El ambientalismo electoral
Esta semana vi la marcha-carnaval en Ibagué. Y lo digo con cariño, porque conozco a mucha gente buena que salió con convicción genuina. Pero también vi carteles bonitos, arengas más políticas que ambientales, políticos mojando cámara y, para rematar, un candidato presidencial que encontró en la Plaza Murillo Toro mejor tarima que en cualquier escenario de campaña. El mismo que lleva semanas diciéndonos que si no votamos por él se acaba el agua, la vida y el ambiente. Poderoso el discurso. Lástima que no haya encontrado un minuto para preguntarle al gobierno que representa por qué bajo su guardia se destruyeron 232 hectáreas de bosque en el Tolima, por qué los ríos Saldaña y Amoyá tienen piscinas de mercurio, y por qué Colombia llegó a 262.000 hectáreas de coca mientras él aplaudía la paz total desde Bogotá.
Porque los números no mienten. Solo en Ataco, Cortolima documentó 232 hectáreas arrasadas por minería ilegal: 325 canchas de fútbol convertidas en cráteres. Desde 2024, cerca de 5.000 personas llegaron al sur del Tolima con retroexcavadoras, mercurio y cianuro, desplazando a campesinos que vivían del café, el cacao y la ganadería, con el Frente Ismael Ruiz de las disidencias de las FARC cobrado vacuna en cada orilla. ¿Las marchas contra eso? Silencio.
Y hay más. El gobernador de Antioquia, Andrés Julián Rendón, denunció que este gobierno entregó a una empresa china 9.832 hectáreas en Buriticá, Giraldo y Cañasgordas, dejando a los mineros locales sin áreas para formalizar su actividad. Diez veces más de lo que tiene Mineros S.A. El mismo gobierno que habla de los pobres y del cambio, negociando el subsuelo colombiano con capitales chinos mientras le cierra la puerta al minero que nació ahí. Eso no es cambio. Eso es hipocresía con subtítulos en mandarín.
Y si hablamos de ambiente, hablamos también de las 253.000 hectáreas de coca que registró la ONU en 2023, con proyección de 262.000 en 2024. El 67% de toda la coca del planeta, aquí. Cada hectárea es una selva arrasada, un río contaminado, una comunidad desplazada. La peor política ambiental de este gobierno no fue un decreto: fue la paz total que le dio oxígeno a quienes siembran coca y manejan retroexcavadoras.

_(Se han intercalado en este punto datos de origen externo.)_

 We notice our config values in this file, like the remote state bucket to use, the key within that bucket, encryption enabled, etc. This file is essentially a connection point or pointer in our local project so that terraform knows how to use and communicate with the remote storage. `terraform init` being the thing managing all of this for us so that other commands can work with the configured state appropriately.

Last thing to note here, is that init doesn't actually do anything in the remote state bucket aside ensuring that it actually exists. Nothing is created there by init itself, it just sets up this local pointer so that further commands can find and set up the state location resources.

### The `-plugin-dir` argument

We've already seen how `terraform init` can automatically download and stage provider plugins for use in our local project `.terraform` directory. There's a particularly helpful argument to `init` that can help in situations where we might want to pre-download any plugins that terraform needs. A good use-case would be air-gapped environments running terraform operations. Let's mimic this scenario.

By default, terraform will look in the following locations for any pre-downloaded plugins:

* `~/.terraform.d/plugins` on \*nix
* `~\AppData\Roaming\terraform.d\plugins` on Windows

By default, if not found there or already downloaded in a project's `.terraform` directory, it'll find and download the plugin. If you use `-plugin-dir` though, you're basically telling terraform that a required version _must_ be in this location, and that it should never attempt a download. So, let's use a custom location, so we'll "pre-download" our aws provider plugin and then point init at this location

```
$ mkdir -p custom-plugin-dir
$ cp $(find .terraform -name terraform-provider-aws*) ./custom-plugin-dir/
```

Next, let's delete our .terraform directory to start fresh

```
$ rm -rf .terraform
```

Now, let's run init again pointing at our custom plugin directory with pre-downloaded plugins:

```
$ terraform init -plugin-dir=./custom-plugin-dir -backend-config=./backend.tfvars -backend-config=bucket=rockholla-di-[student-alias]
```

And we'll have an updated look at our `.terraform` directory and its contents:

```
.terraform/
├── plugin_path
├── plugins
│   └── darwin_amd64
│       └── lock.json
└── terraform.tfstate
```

Dicho esto, y para que no me digan que solo critico: si me invitan a marchar contra la minería ilegal del sur del Tolima, ahí estaré. Si convocan un plantón contra la concesión china en Buriticá, cuenten conmigo. Si organizan una protesta contra las 262.000 hectáreas de coca, me apunto. Incluso llevo pintura y brocha para ir a pintar la casa de Timochenko y Sandra Ramírez, que prometieron paz y hoy son senadores.

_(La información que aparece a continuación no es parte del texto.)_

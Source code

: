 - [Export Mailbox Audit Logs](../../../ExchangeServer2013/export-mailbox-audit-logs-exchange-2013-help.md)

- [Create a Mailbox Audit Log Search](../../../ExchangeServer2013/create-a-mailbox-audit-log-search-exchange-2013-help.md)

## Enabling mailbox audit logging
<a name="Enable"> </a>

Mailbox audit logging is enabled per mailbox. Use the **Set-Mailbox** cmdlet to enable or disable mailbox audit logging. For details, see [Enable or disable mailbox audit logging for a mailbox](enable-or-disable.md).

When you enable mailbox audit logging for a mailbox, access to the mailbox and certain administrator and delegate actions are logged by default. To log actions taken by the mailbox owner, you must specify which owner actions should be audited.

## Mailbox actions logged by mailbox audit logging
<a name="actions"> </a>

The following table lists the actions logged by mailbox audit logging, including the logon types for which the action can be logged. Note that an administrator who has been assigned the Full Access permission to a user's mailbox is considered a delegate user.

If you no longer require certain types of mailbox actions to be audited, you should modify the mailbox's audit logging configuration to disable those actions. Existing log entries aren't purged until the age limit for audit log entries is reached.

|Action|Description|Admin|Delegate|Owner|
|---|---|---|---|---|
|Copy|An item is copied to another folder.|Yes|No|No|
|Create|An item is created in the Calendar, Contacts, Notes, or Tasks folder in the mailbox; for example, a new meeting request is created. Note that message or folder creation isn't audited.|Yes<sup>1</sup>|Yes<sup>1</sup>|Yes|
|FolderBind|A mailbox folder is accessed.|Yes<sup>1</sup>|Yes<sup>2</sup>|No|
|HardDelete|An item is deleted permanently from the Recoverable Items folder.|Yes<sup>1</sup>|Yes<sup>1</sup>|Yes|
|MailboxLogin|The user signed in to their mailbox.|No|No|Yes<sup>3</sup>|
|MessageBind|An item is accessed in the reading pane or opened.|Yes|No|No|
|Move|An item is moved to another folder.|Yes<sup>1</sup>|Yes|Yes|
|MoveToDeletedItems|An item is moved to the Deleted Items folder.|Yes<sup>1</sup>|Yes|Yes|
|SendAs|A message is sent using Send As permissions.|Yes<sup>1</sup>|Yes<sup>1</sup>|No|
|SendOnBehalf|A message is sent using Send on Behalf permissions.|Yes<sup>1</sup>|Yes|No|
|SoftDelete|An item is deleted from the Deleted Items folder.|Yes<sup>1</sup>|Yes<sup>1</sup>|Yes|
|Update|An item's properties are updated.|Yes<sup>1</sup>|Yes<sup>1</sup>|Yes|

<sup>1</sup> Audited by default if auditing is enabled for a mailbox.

Pero dejen de usar el agua, la vida y el ambiente para promover un gobierno que no le importó ninguna de las tres. Marchar está bien. Marchar con la misma bandera que usaron para llegar al poder, mientras se perdonan todos los daños que causaron, no es ambientalismo.
Es campaña disfrazada de consciencia.
Y eso, con todo el respeto del mundo, huele peor que el mercurio en el Saldaña.